**EXERCISE AIM**
Search the records below for "The system is easy to analyze". Return that line and all remaining lines exactly.

Stored data entries:

━━━━━━━━━━

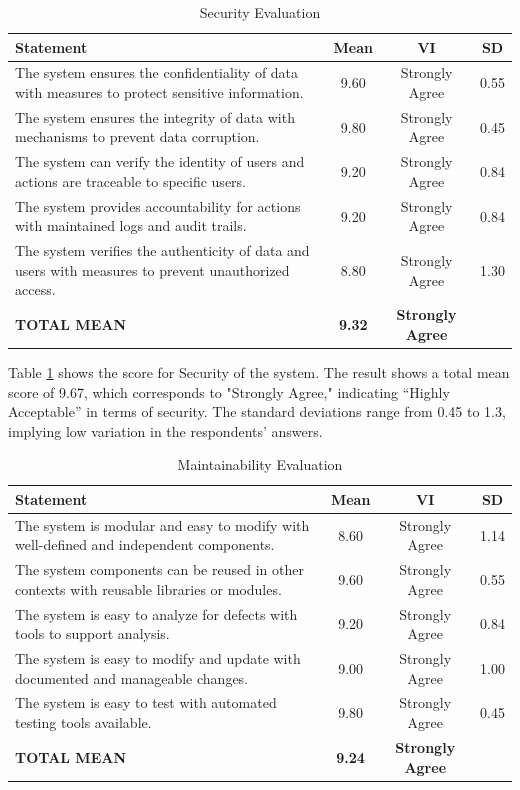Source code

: \begin{table}[ht]
	\centering
	\caption{Security Evaluation}
	\label{secrty}
	\renewcommand{\arraystretch}{1.2}
	\begin{tabularx}{\linewidth}{|X|c|c|c|}
		\hline
		\textbf{Statement} & \textbf{Mean} & \textbf{VI} & \textbf{SD} \\ \hline
		The system ensures the confidentiality of data with measures to protect sensitive information.
		& 9.60 & Strongly Agree & 0.55 \\ \hline
		The system ensures the integrity of data with mechanisms to prevent data corruption.
		& 9.80 & Strongly Agree & 0.45 \\ \hline
		The system can verify the identity of users and actions are traceable to specific users.
		& 9.20 & Strongly Agree & 0.84 \\ \hline
		The system provides accountability for actions with maintained logs and audit trails.
		& 9.20 & Strongly Agree & 0.84 \\ \hline
		The system verifies the authenticity of data and users with measures to prevent unauthorized access.
		& 8.80 & Strongly Agree & 1.30 \\ \hline
		\textbf{TOTAL MEAN} & \textbf{9.32} & \textbf{Strongly Agree} & \\ \hline
	\end{tabularx}
\end{table}

Table \ref{secrty} shows the score for Security of the system. The result shows a total mean score of 9.67, which corresponds to "Strongly Agree," indicating “Highly Acceptable” in terms of security. The standard deviations range from 0.45 to 1.3, implying low variation in the respondents’ answers.

\begin{table}[ht]
	\centering
	\caption{Maintainability Evaluation}
	\label{mntnblty}
	\renewcommand{\arraystretch}{1.2}
	\begin{tabularx}{\linewidth}{|X|c|c|c|}
		\hline
		\textbf{Statement} & \textbf{Mean} & \textbf{VI} & \textbf{SD} \\ \hline
		The system is modular and easy to modify with well-defined and independent components.
		& 8.60 & Strongly Agree & 1.14 \\ \hline
		The system components can be reused in other contexts with reusable libraries or modules.
		& 9.60 & Strongly Agree & 0.55 \\ \hline
		The system is easy to analyze for defects with tools to support analysis.
		& 9.20 & Strongly Agree & 0.84 \\ \hline
		The system is easy to modify and update with documented and manageable changes.
		& 9.00 & Strongly Agree & 1.00 \\ \hline
		The system is easy to test with automated testing tools available.
		& 9.80 & Strongly Agree & 0.45 \\ \hline
		\textbf{TOTAL MEAN} & \textbf{9.24} & \textbf{Strongly Agree} & \\ \hline
	\end{tabularx}
\end{table}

━━━━━━━━━━

**SOLUTION**
		The system is easy to analyze for defects with tools to support analysis.
		& 9.20 & Strongly Agree & 0.84 \\ \hline
		The system is easy to modify and update with documented and manageable changes.
		& 9.00 & Strongly Agree & 1.00 \\ \hline
		The system is easy to test with automated testing tools available.
		& 9.80 & Strongly Agree & 0.45 \\ \hline
		\textbf{TOTAL MEAN} & \textbf{9.24} & \textbf{Strongly Agree} & \\ \hline
	\end{tabularx}
\end{table}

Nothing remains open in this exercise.